Unfortunately, many businesses are stuck in a traditional mindset when it comes to their understanding of the customer decision journey. Too often, their approaches to reaching customers are outdated and rely on face-to-face interactions that are hard to come by in the age of the Internet. After reading this article, hopefully those businesses will see the error of their ways. Let’s get started!
The Sales Funnel
Traditionally, the customer decision journey has been presented as a funnel. Consumers move linearly from one stage to the next, following a set of predetermined steps that your business has decided will lead to purchase.

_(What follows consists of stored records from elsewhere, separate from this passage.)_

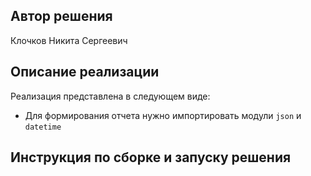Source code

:## Автор решения
Клочков Никита Сергеевич
## Описание реализации
Реализация представлена в следующем виде:

- Для формирования отчета нужно импортировать модули `json` и `datetime` 
## Инструкция по сборке и запуску решения
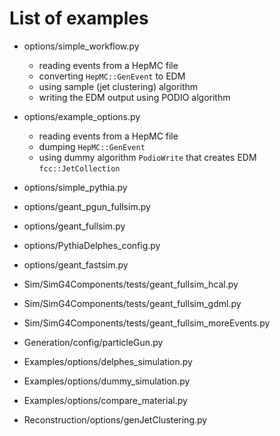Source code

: List of examples
====

* options/simple_workflow.py
  * reading events from a HepMC file
  * converting `HepMC::GenEvent` to EDM
  * using sample (jet clustering) algorithm
  * writing the EDM output using PODIO algorithm
* options/example_options.py
  * reading events from a HepMC file
  * dumping `HepMC::GenEvent`
  * using dummy algorithm `PodioWrite` that creates EDM `fcc::JetCollection`
* options/simple_pythia.py
* options/geant_pgun_fullsim.py
* options/geant_fullsim.py
* options/PythiaDelphes_config.py
* options/geant_fastsim.py


* Sim/SimG4Components/tests/geant_fullsim_hcal.py
* Sim/SimG4Components/tests/geant_fullsim_gdml.py
* Sim/SimG4Components/tests/geant_fullsim_moreEvents.py

* Generation/config/particleGun.py
* Examples/options/delphes_simulation.py
* Examples/options/dummy_simulation.py
* Examples/options/compare_material.py
* Reconstruction/options/genJetClustering.py

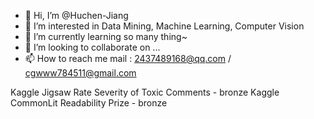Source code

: - 👋 Hi, I’m @Huchen-Jiang
- 👀 I’m interested in Data Mining, Machine Learning, Computer Vision
- 🌱 I’m currently learning so many thing~
- 💞️ I’m looking to collaborate on ...
- 📫 How to reach me mail : 2437489168@qq.com / cgwww784511@gmail.com

Kaggle Jigsaw Rate Severity of Toxic Comments - bronze
Kaggle CommonLit Readability Prize - bronze

<!---
Huchen-Jiang/Huchen-Jiang is a ✨ special ✨ repository because its `README.md` (this file) appears on your GitHub profile.
You can click the Preview link to take a look at your changes.
--->
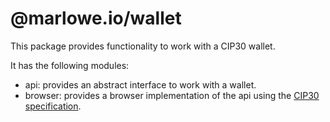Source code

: # @marlowe.io/wallet

This package provides functionality to work with a CIP30 wallet.

It has the following modules:

- api: provides an abstract interface to work with a wallet.
- browser: provides a browser implementation of the api using the [CIP30 specification](https://cips.cardano.org/cips/cip30/).

[comment]: # "nodejs: provides a server implementation of the api using Lucid NOTE: the underlying library might be replaced in the future - for the momment disabled until we discuss the Node module"
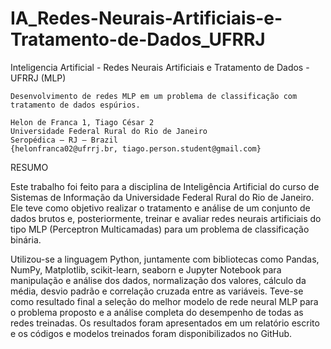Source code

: # IA_Redes-Neurais-Artificiais-e-Tratamento-de-Dados_UFRRJ
 Inteligencia Artificial - Redes Neurais Artificiais e Tratamento de Dados - UFRRJ (MLP)

    Desenvolvimento de redes MLP em um problema de classificação com tratamento de dados espúrios.

    Helon de Franca 1, Tiago César 2
    Universidade Federal Rural do Rio de Janeiro
    Seropédica – RJ – Brazil
    {helonfranca02@ufrrj.br, tiago.person.student@gmail.com}

RESUMO

Este trabalho foi feito para a disciplina de Inteligência Artificial do curso de Sistemas de Informação da Universidade Federal Rural do Rio de Janeiro.
Ele teve como objetivo realizar o tratamento e análise de um conjunto de dados brutos e, posteriormente, treinar e avaliar redes neurais artificiais do tipo MLP (Perceptron Multicamadas) para um problema de classificação binária.


Utilizou-se a linguagem Python, juntamente com bibliotecas como Pandas, NumPy, Matplotlib, scikit-learn, seaborn e Jupyter Notebook para manipulação e análise dos dados, normalização dos valores, cálculo da média, desvio padrão e correlação cruzada entre as variáveis. Teve-se como resultado final a seleção do melhor modelo de rede neural MLP para o problema proposto e a análise completa do desempenho de todas as redes treinadas. Os resultados foram apresentados em um relatório escrito e os códigos e modelos treinados foram disponibilizados no GitHub.
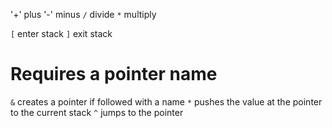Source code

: '+' plus
'-' minus
`/` divide
`*` multiply

`[` enter stack
`]` exit stack

# Requires a pointer name
`&` creates a pointer if followed with a name
`*` pushes the value at the pointer to the current stack
`^` jumps to the pointer
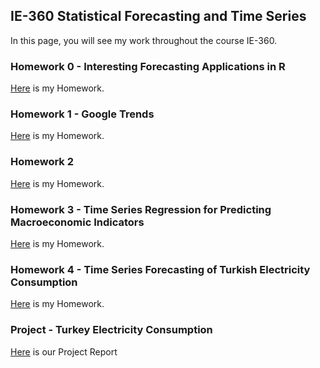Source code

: ## IE-360 Statistical Forecasting and Time Series

In this page, you will see my work throughout the course IE-360. 

### Homework 0 - Interesting Forecasting Applications in R
[Here](files/HW-0.html) is my Homework.

### Homework 1 - Google Trends
[Here](files/ie360hw1.html) is my Homework.

### Homework 2
[Here](files/ie360hw2.html) is my Homework.

### Homework 3 - Time Series Regression for Predicting Macroeconomic Indicators
[Here](files/hw3_ie360.html) is my Homework.

### Homework 4 - Time Series Forecasting of Turkish Electricity Consumption 
[Here](files/hw4.html) is my Homework.

### Project - Turkey Electricity Consumption
[Here](files/IE360_Project_Report.html) is our Project Report
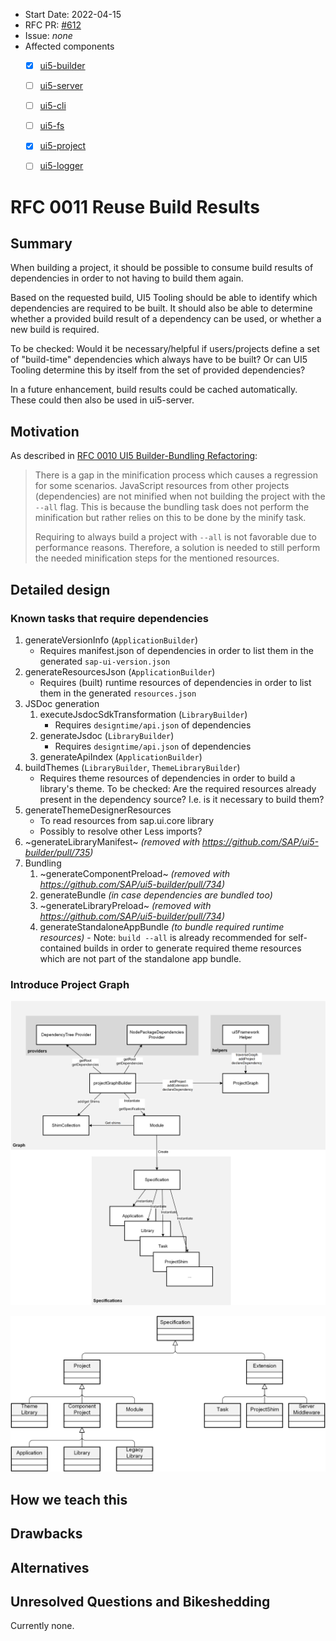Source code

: - Start Date: 2022-04-15
- RFC PR: [#612](https://github.com/SAP/ui5-tooling/pull/612)
- Issue: *none*
- Affected components <!-- Check affected components by writing an "X" into the brackets -->
    + [x] [ui5-builder](https://github.com/SAP/ui5-builder)
    + [ ] [ui5-server](https://github.com/SAP/ui5-server)
    + [ ] [ui5-cli](https://github.com/SAP/ui5-cli)
    + [ ] [ui5-fs](https://github.com/SAP/ui5-fs)
    + [x] [ui5-project](https://github.com/SAP/ui5-project)
    + [ ] [ui5-logger](https://github.com/SAP/ui5-logger)


# RFC 0011 Reuse Build Results

## Summary
When building a project, it should be possible to consume build results of dependencies in order to not having to build them again.

Based on the requested build, UI5 Tooling should be able to identify which dependencies are required to be built. It should also be able to determine whether a provided build result of a dependency can be used, or whether a new build is required.

To be checked: Would it be necessary/helpful if users/projects define a set of "build-time" dependencies which always have to be built? Or can UI5 Tooling determine this by itself from the set of provided dependencies?

In a future enhancement, build results could be cached automatically. These could then also be used in ui5-server.

## Motivation

As described in [RFC 0010 UI5 Builder-Bundling Refactoring](https://github.com/SAP/ui5-tooling/blob/master/rfcs/0010-ui5-builder-bundling-refactoring.md#missing-minification-for-resources-from-dependencies):

> There is a gap in the minification process which causes a regression for some scenarios. JavaScript resources from other projects (dependencies) are not minified when not building the project with the `--all` flag. This is because the bundling task does not perform the minification but rather relies on this to be done by the minify task.
> 
> Requiring to always build a project with `--all` is not favorable due to performance reasons. Therefore, a solution is needed to still perform the needed minification steps for the mentioned resources.

## Detailed design

### Known tasks that require dependencies

1. generateVersionInfo (`ApplicationBuilder`)
    * Requires manifest.json of dependencies in order to list them in the generated `sap-ui-version.json`
1. generateResourcesJson (`ApplicationBuilder`)
    * Requires (built) runtime resources of dependencies in order to list them in the generated `resources.json`
1. JSDoc generation
    1. executeJsdocSdkTransformation (`LibraryBuilder`)
        * Requires `designtime/api.json` of dependencies
    1. generateJsdoc (`LibraryBuilder`)
        * Requires `designtime/api.json` of dependencies
    1. generateApiIndex (`ApplicationBuilder`)
1. buildThemes (`LibraryBuilder`, `ThemeLibraryBuilder`)
    * Requires theme resources of dependencies in order to build a library's theme. To be checked: Are the required resources already present in the dependency source? I.e. is it necessary to build them?
1. generateThemeDesignerResources
    * To read resources from sap.ui.core library
    * Possibly to resolve other Less imports?
1. ~generateLibraryManifest~ *(removed with https://github.com/SAP/ui5-builder/pull/735)*
1. Bundling
    1. ~generateComponentPreload~ *(removed with https://github.com/SAP/ui5-builder/pull/734)*
    1. generateBundle *(in case dependencies are bundled too)*
    1. ~generateLibraryPreload~ *(removed with https://github.com/SAP/ui5-builder/pull/734)*
    1. generateStandaloneAppBundle *(to bundle required runtime resources)* - Note: `build --all` is already recommended for self-contained builds in order to generate required theme resources which are not part of the standalone app bundle.

### Introduce Project Graph


![UI5 Project: Graph Components](./resources/UI5_Project_Graph_Components.png)

![UI5 Project: Specification Class Diagram](./resources/UI5_Project_Specification_Class_Overview.png)


<!-- This is the bulk of the RFC. Explain the design in enough detail for somebody familiar with the UI5 Tooling to understand, and for somebody familiar with the implementation to implement. This should get into specifics and corner-cases, and include examples of how the feature is used. Any new terminology should be defined here. -->

## How we teach this

<!--
What names and terminology work best for these concepts and why? How is this idea best presented?

Would the acceptance of this proposal mean the UI5 Tooling or any of its subcomponents documentation must be re-organized or altered?

How should this feature be introduced and taught to existing UI5 Tooling users?
-->

## Drawbacks

<!--
Why should we not do this? Please consider the impact on teaching people to use the UI5 Tooling, on the integration of this feature with existing and planned features, on the impact of churn on existing users.

There are tradeoffs to choosing any path, please attempt to identify them here.
-->

## Alternatives

<!--
What other designs have been considered? What is the impact of not doing this?
-->

## Unresolved Questions and Bikeshedding

<!--
*This section should be removed (i.e. resolved) before merging*

Optional, but suggested for first drafts. What parts of the design are still TBD? Are there any second priority decisions left to be made?
-->

Currently none.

This made a lot of sense in years past—a prospective customer might see a catalog for your product, call and ask a few questions, come see the product in-store, and then make a purchase. The potential steps in the consideration process were limited, simply because there were only so many ways to acquire information about a product or service.
Today, that’s obviously not the case. Consumers are more digitally-connected than ever before, and smartphones provide access to a wealth of information that was previously unheard of.
The Customer Journey Map
One implication of this digital shift is that the customer decision journey doesn’t always fit into the traditional funnel anymore. A model that has taken its place is the “customer journey map” which is a more flexible, less linear option. It takes into account the fact that prospective customers jump around the sales funnel, skipping ahead and then cycling back to fit their needs at any given moment.
The graphic below gives an example of a customer journey map. You can see how there are many, many avenues for a consumer to enter the sales process, and the pathway to making a purchase is much less obvious.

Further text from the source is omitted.